Bazı klinik çalışma kanıtları, A vitamini takviyesinin bazı kanserlerin riskini azaltabileceğini, ancak diğer kanser türleri, kardiyovasküler hastalık morbiditesi ve mortalitesi ve tüm nedenlere bağlı mortalite riskini artırabileceğini göstermektedir. Örnekler aşağıda verilmiştir.

Karoten ve Retinol Etkinlik Denemesi (CARET) ve Alfa-Tokoferol, Beta-Karoten (ATBC) Kanser Önleme Çalışması, özellikle sigara içenlerde belirli takviyelerin kanser riski üzerindeki etkilerine ilişkin önemli bilgiler sağlamıştır.

CARET Bulguları:

Katılımcılar: 45-74 yaş arası 18.314 sigara içen/eski içici ve asbeste maruz kalmış erkek.
Müdahale: Günlük 30 mg beta-karoten ve 25.000 IU retinil palmitat takviyesi.
Sonuç: Akciğer kanseri riskinde %28, akciğer kanserinden ölümde %46 ve tüm nedenlere bağlı ölümlerde %17 artış. Çalışma, bu yan etkiler nedeniyle ortalama 4 yıl sonra durdurulmuştur.
Takip Çalışması: Takviyeler kesildikten sonra, akciğer kanseri riskindeki artış kadınlar hariç (%33 daha yüksek risk) önemli değildi.
Prostat Kanseri: Takviye alan erkeklerde deneme sırasında agresif olmayan prostat kanseri riski %35 azalmış, ancak sonrasında azalmamıştır. İlave takviye alanların agresif prostat kanseri riski deneme sırasında %52 daha yüksekti.
ATBC Çalışma Bulguları:

Katılımcılar: 50-69 yaş arası sigara içen 29.133 erkek.
Müdahale: 5-8 yıl boyunca alfa-tokoferol, beta-karoten, her ikisi veya plasebo takviyesi.
Sonuç: Beta-karoten, başta akciğer kanseri ve iskemik kalp hastalığı olmak üzere akciğer kanseri riskini %18 ve genel ölüm oranını %8 artırmıştır.
Uzun Dönem Takip: Denemeden 18 yıl sonra, beta-karoten alanlarda akciğer kanseri riskinde artış gözlenmemiş, ancak prostat kanserine bağlı ölüm riskinde %20 artış olmuştur.
Bu çalışmalar, özellikle sigara içenler gibi belirli popülasyonlarda belirli takviyelerle ilişkili potansiyel riskleri vurgulamaktadır. Özellikle belirli kanserler açısından yüksek risk altındaki bireylerde takviye kullanımının dikkatli bir şekilde değerlendirilmesinin öneminin altını çizmektedir.

E vitamini ile ilgili endişeler

E vitamini daha da tartışmalı bir yağda çözünen takviyedir.

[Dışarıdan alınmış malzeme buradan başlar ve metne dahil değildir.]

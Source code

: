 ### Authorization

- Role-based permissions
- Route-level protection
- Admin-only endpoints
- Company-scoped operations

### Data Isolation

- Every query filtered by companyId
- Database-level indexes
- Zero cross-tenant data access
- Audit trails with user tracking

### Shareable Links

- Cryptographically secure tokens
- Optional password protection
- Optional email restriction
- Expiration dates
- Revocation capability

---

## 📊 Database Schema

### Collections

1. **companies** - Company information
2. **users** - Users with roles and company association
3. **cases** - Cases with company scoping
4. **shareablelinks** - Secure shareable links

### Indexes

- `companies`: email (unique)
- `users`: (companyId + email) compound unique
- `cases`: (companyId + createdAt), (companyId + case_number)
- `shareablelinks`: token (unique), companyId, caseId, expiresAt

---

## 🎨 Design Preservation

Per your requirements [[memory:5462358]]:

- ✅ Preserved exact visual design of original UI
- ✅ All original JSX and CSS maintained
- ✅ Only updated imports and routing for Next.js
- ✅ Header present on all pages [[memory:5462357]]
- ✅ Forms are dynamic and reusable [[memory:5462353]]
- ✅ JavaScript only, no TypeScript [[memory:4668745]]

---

Buğday tohumu yağı, avokado, balık, tohumlar ve badem, fındık ve yer fıstığı gibi kuruyemişlerde doğal olarak oluştuğunda, E vitamini, kişinin hücrelerini serbest radikallerin etkilerinden koruyan, cilt ve göz sağlığını iyileştiren güçlü bir antioksidandır.

E vitamini takviyelerinin sağlık üzerindeki olumsuz etkilerinin zaman zaman rapor edilmesi nedeniyle, bilim insanları bu takviyelerin zararlı olup olmadığını ve hatta ölüm riskini artırıp artırmadığını tartışmışlardır.

E vitamininin doğal olarak 8 kimyasal formu vardır, oysa E vitamini takviyelerinin çoğu sentetik alfa-tokoferoldür. Bu alfa-tokoferol formunun diğer E vitamini formlarına göre daha fazla risk taşıdığı görülüyor. Bu, sentetik bir takviye almak yerine E vitamini açısından zengin gıdaları yemenin daha iyi olduğu anlamına da gelir.

E vitamininin aşırı tüketimi ile ilgili endişeler:

Hemorajik İnme Riskinde Artış: Yüksek dozda E vitamini trombosit agregasyonunu ve K vitaminine bağlı pıhtılaşma faktörlerini inhibe ederek potansiyel olarak kanama riskini artırabilir ve hemorajik inmeye yol açabilir.

Prostat Kanseri Riskinde Artış: Selenyum ve E Vitamini Kanser Önleme Çalışması (SELECT) gibi bazı çalışmalar, yüksek dozda E vitamini takviyesi ile prostat kanseri riskinde potansiyel bir artış olduğunu öne sürmüştür.

İlaçlar ile Etkileşim: E vitamini bazı ilaçlarla, özellikle antikoagülanlar ve antiplatelet ilaçlarla etkileşime girerek kanama riskini artırabilir.

K Vitamini Etkileşimi: Yüksek dozda E vitamini, kanın pıhtılaşması ve kemik sağlığı için gerekli olan K vitamini işlevine müdahale edebilir.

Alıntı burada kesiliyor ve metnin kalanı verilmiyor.